Task details:
In your copy, leave out the pictures; write out all the data exactly.

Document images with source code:
-*-

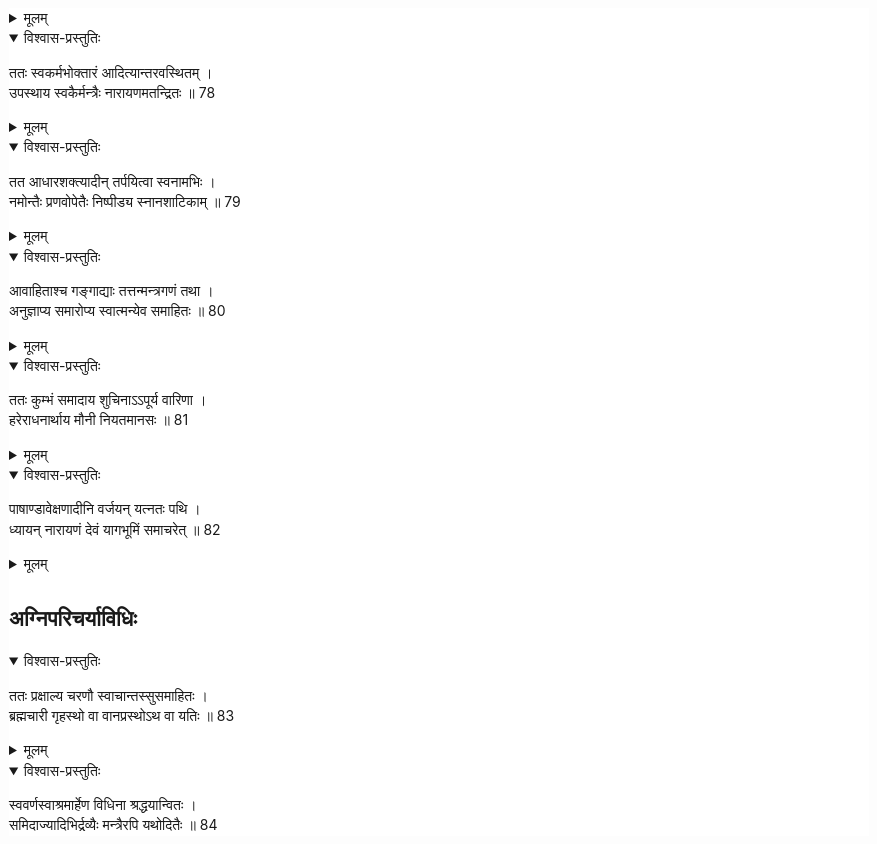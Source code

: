 <details><summary>मूलम्</summary></details>


<details open><summary>विश्वास-प्रस्तुतिः</summary>

ततः स्वकर्मभोक्तारं आदित्यान्तरवस्थितम् ।  
उपस्थाय स्वकैर्मन्त्रैः नारायणमतन्द्रितः ॥ 78
</details>

<details><summary>मूलम्</summary></details>


<details open><summary>विश्वास-प्रस्तुतिः</summary>

तत आधारशक्त्यादीन् तर्पयित्वा स्वनामभिः ।  
नमोन्तैः प्रणवोपेतैः निष्पीड्य स्नानशाटिकाम् ॥ 79
</details>

<details><summary>मूलम्</summary></details>


<details open><summary>विश्वास-प्रस्तुतिः</summary>

आवाहिताश्च गङ्गाद्याः तत्तन्मन्त्रगणं तथा ।  
अनुज्ञाप्य समारोप्य स्वात्मन्येव समाहितः ॥ 80
</details>

<details><summary>मूलम्</summary></details>


<details open><summary>विश्वास-प्रस्तुतिः</summary>

ततः कुम्भं समादाय शुचिनाऽऽपूर्य वारिणा ।  
हरेराधनार्थाय मौनी नियतमानसः ॥ 81
</details>

<details><summary>मूलम्</summary></details>


<details open><summary>विश्वास-प्रस्तुतिः</summary>

पाषाण्डावेक्षणादीनि वर्जयन् यत्नतः पथि ।  
ध्यायन् नारायणं देवं यागभूमिं समाचरेत् ॥ 82
</details>

<details><summary>मूलम्</summary></details>

## अग्निपरिचर्याविधिः
<details open><summary>विश्वास-प्रस्तुतिः</summary>

ततः प्रक्षाल्य चरणौ स्वाचान्तस्सुसमाहितः ।  
ब्रह्मचारी गृहस्थो वा वानप्रस्थोऽथ वा यतिः ॥ 83
</details>

<details><summary>मूलम्</summary></details>


<details open><summary>विश्वास-प्रस्तुतिः</summary>

स्ववर्णस्वाश्रमार्हेण विधिना श्रद्धयान्वितः ।  
समिदाज्यादिभिर्द्रव्यैः मन्त्रैरपि यथोदितैः ॥ 84
</details>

-*-

Solution for this exercise:
Source code

: <details><summary>मूलम्</summary></details>


<details open><summary>विश्वास-प्रस्तुतिः</summary>

ततः स्वकर्मभोक्तारं आदित्यान्तरवस्थितम् ।  
उपस्थाय स्वकैर्मन्त्रैः नारायणमतन्द्रितः ॥ 78
</details>

<details><summary>मूलम्</summary></details>


<details open><summary>विश्वास-प्रस्तुतिः</summary>

तत आधारशक्त्यादीन् तर्पयित्वा स्वनामभिः ।  
नमोन्तैः प्रणवोपेतैः निष्पीड्य स्नानशाटिकाम् ॥ 79
</details>

<details><summary>मूलम्</summary></details>


<details open><summary>विश्वास-प्रस्तुतिः</summary>

आवाहिताश्च गङ्गाद्याः तत्तन्मन्त्रगणं तथा ।  
अनुज्ञाप्य समारोप्य स्वात्मन्येव समाहितः ॥ 80
</details>

<details><summary>मूलम्</summary></details>


<details open><summary>विश्वास-प्रस्तुतिः</summary>

ततः कुम्भं समादाय शुचिनाऽऽपूर्य वारिणा ।  
हरेराधनार्थाय मौनी नियतमानसः ॥ 81
</details>

<details><summary>मूलम्</summary></details>


<details open><summary>विश्वास-प्रस्तुतिः</summary>

पाषाण्डावेक्षणादीनि वर्जयन् यत्नतः पथि ।  
ध्यायन् नारायणं देवं यागभूमिं समाचरेत् ॥ 82
</details>

<details><summary>मूलम्</summary></details>

## अग्निपरिचर्याविधिः
<details open><summary>विश्वास-प्रस्तुतिः</summary>

ततः प्रक्षाल्य चरणौ स्वाचान्तस्सुसमाहितः ।  
ब्रह्मचारी गृहस्थो वा वानप्रस्थोऽथ वा यतिः ॥ 83
</details>

<details><summary>मूलम्</summary></details>


<details open><summary>विश्वास-प्रस्तुतिः</summary>

स्ववर्णस्वाश्रमार्हेण विधिना श्रद्धयान्वितः ।  
समिदाज्यादिभिर्द्रव्यैः मन्त्रैरपि यथोदितैः ॥ 84
</details>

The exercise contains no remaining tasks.